Japanese Companies, Farmers Fear Heavy Impact of Trump’s New Tariffs; Automakers Brace for 20% Hit to Profits

The Yomiuri Shimbun
Cars are seen lined up at a port in Kawasaki on March 28.

The combination of additional automobile tariffs and the reciprocal tariffs imposed by the administration of U.S. President Donald Trump may inflict a serious blow to Japanese industries, according to experts.

During the first Trump administration, additional tariffs were imposed to a limited number of items, such as steel and aluminum products. However, the new reciprocal tariffs cover almost all products exported to the United States. Japanese companies are scrambling to discuss measures against the tariffs, but handling the situation will not be easy as reviewing production systems is not a simple task.

Ken Kobayashi, chairman of the Japan Chamber of Commerce and Industry, expressed strong concerns over the additional 25% tariffs imposed on automobiles in a comment issued Thursday. “The automobile industry is underpinned by wide reaching supply chains. I am concerned that (the additional tariffs) will have an enormous impact on the Japanese economy as a whole through decreases in orders, investment and employment,” he said. The U.S. automobile market is the second largest in the world, with sales of about 16 million units in 2024. Automakers export about 1.3 million units from Japan, and they also ship to the United States from Mexico and Canada.

Mizuho Research & Technologies Ltd. estimates that the new U.S. tariffs will diminish the operating profits of Japanese automakers by about 20%. The six major Japanese automakers operating in the United States posted a combined consolidated operating profit of 8.2 trillion yen in the fiscal year which ended in March 2024. A simple calculation suggests 1.6 trillion yen could be lost as a result of the tariffs.

Automakers are considering how they will deal with the new tariffs. Toyota Motor Corp. plans to absorb the cost increases for the time being and keep the prices of its vehicles in the United States unchanged. On the other hand, Mazda Motor Corp. President Masahiro Moro said in March, “If it were possible to decrease costs (to offset the tariffs), I would have done so already.”

The head of another automaker said: “It is impossible to absorb the 25% tariff.
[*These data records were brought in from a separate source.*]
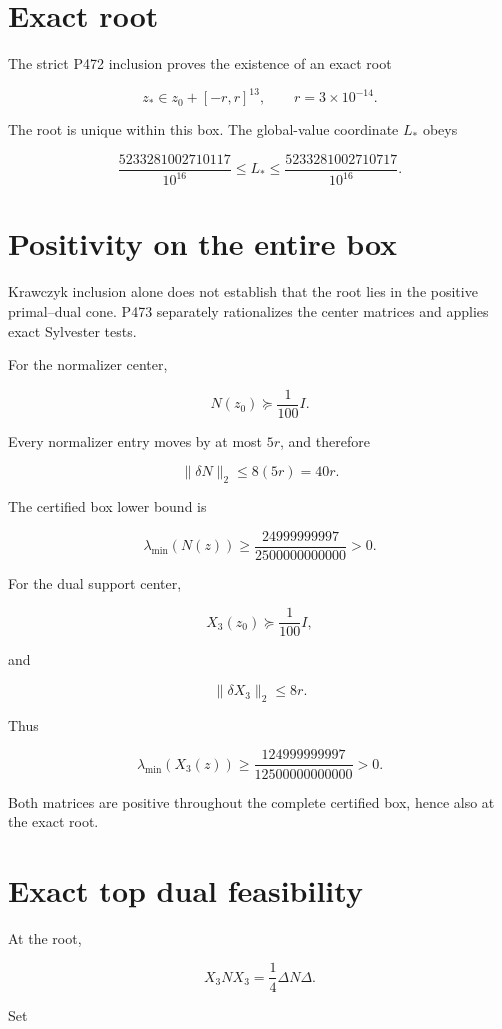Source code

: \documentclass[11pt,a4paper,openany]{report}
\begin{document}
\section{Exact root}

The strict P472 inclusion proves the existence of an exact root

\[
z_*\in z_0+[-r,r]^{13},
\qquad r=3\times10^{-14}.
\]

The root is unique within this box. The global-value coordinate \(L_*\) obeys

\[
\frac{5233281002710117}{10^{16}}
\le L_*\le
\frac{5233281002710717}{10^{16}}.
\]

\section{Positivity on the entire box}

Krawczyk inclusion alone does not establish that the root lies in the positive primal--dual cone. P473 separately rationalizes the center matrices and applies exact Sylvester tests.

For the normalizer center,

\[
N(z_0)\succeq\frac1{100}I.
\]

Every normalizer entry moves by at most \(5r\), and therefore

\[
\|\delta N\|_2\le8(5r)=40r.
\]

The certified box lower bound is

\[
\lambda_{\min}(N(z))
\ge\frac{24999999997}{2500000000000}>0.
\]

For the dual support center,

\[
X_3(z_0)\succeq\frac1{100}I,
\]

and

\[
\|\delta X_3\|_2\le8r.
\]

Thus

\[
\lambda_{\min}(X_3(z))
\ge\frac{124999999997}{12500000000000}>0.
\]

Both matrices are positive throughout the complete certified box, hence also at the exact root.

\section{Exact top dual feasibility}

At the root,

\[
X_3N X_3=\frac14\Delta N\Delta.
\]

Set
\end{document}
No company can avoid raising prices.”

Some foreign automakers have already indicated their intention to raise prices, so it is possible that Japanese manufacturers will follow suit.

Increasing production at factories in the United States is one option for avoiding the tariffs. However, it will be difficult to make up the loss on exports just by increasing production at existing facilities. It takes years to build new plants, and the money required for such investments will be huge.

The automobile industry employs 5.5 million people in Japan, which also includes such firms as parts companies, so there are concerns that the tariffs will have impact on related industries. “Major automakers may become even more demanding regarding cost reductions,” a senior official of a parts manufacturer said.Agriculture, food may also be hit Details of the reciprocal tariffs were announced on Wednesday. The tariffs cover a wide range of items, including construction machinery and agricultural, forestry and fishery products, with exemptions placed on such items as pharmaceutical products and semiconductors.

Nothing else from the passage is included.